Labour’s Brexit fudge
“Time is running out for Remainer MPS who want to prevent a hard Brexit,” said Stephen Bush in the New Statesman. Hung parliaments provide opportunities for nimble backbenchers, but when Labour’s Chuka Umunna last week put forward an amendment to the Queen’s Speech demanding that the Government guarantee the UK’S place in the EU single market after Brexit, it was rejected. Just 101 MPS voted for it, and “a mere 49 Labour MPS joined the rebellion” after the leadership ordered them to abstain; three shadow ministers, Catherine West, Ruth Cadbury and Andy Slaughter, were sacked for defying the party whip. The result was a “thumping” parliamentary endorsement of the Government’s Brexit strategy.
It is a sign of how dramatically things have changed in British politics that Jeremy Corbyn “can sack a clutch of rebel shadow ministers with scarcely a murmur of protest from anyone”, said Sean O’grady in The Independent. Even when the party is split, “Labour somehow manages to evince an air of calm, and in the case of Corbyn, a prime ministerial decisiveness.” Still, the Umunna amendment did draw attention to an unfortunate truth: that Labour “is making a fine opposition and protest movement, but it is still in no position to govern on the most important issue facing the country – Brexit”. Corbyn and his allies “finessed” the matter “masterfully” during the election, managing to sound both pro-remain and pro-brexit. And yet the Corbyn “fudge” – promising to retain “access” to the single market while also restricting free movement of workers – is “a nonsense”, and he must know it. European leaders have made it abundantly clear that there is no such deal on offer. The truth is that Corbyn is, at heart, a Eurosceptic, said The Economist. “He rails against globalisation and free trade, of which the EU’S single market is one of the world’s shining examples.” EU state aid rules would scotch his plans to nationalise or subsidise industries. And his current strategy – “appearing to be pro-eu while trying to ignore Brexit” – is unlikely to be sustainable in the longer term.

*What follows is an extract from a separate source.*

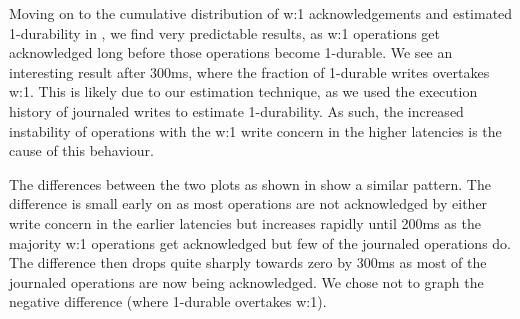 Moving on to the cumulative distribution of w:1 acknowledgements and estimated 1-durability in , we find very predictable results, as w:1 operations get acknowledged long before those operations become 1-durable. We see an interesting result after 300ms, where the fraction of 1-durable writes overtakes w:1. This is likely due to our estimation technique, as we used the execution history of journaled writes to estimate 1-durability. As such, the increased instability of operations with the w:1 write concern in the higher latencies is the cause of this behaviour.

The differences between the two plots as shown in  show a similar pattern. The difference is small early on as most operations are not acknowledged by either write concern in the earlier latencies but increases rapidly until 200ms as the majority w:1 operations get acknowledged but few of the journaled operations do. The difference then drops quite sharply towards zero by 300ms as most of the journaled operations are now being acknowledged. We chose not to graph the negative difference (where 1-durable overtakes w:1).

Even “a card-carrying Remainiac” like myself can see that Umunna’s move was pointless, said Jonn Elledge in The Guardian. Now is clearly not the time to reverse Brexit. “Even the most grumpy and pro-european of Tory MPS was not going to vote against the Government on the Queen’s Speech.” Umunna has merely revealed the weakness of the Remain faction: with less than a sixth of MPS, he’s also pinned down Labour, when it would have been better off with “the flexibility to respond to events”. In truth, Parliament may never get the chance to challenge Theresa May’s Brexit, said Adam Boulton in The Sunday Times. Unless there is another election, MPS will only get their “meaningful vote” in two years’ time, “on the deal that is agreed, or not, with Brussels”. When the moment of truth comes, there is a good chance that “it will shatter both main parties beyond repair”.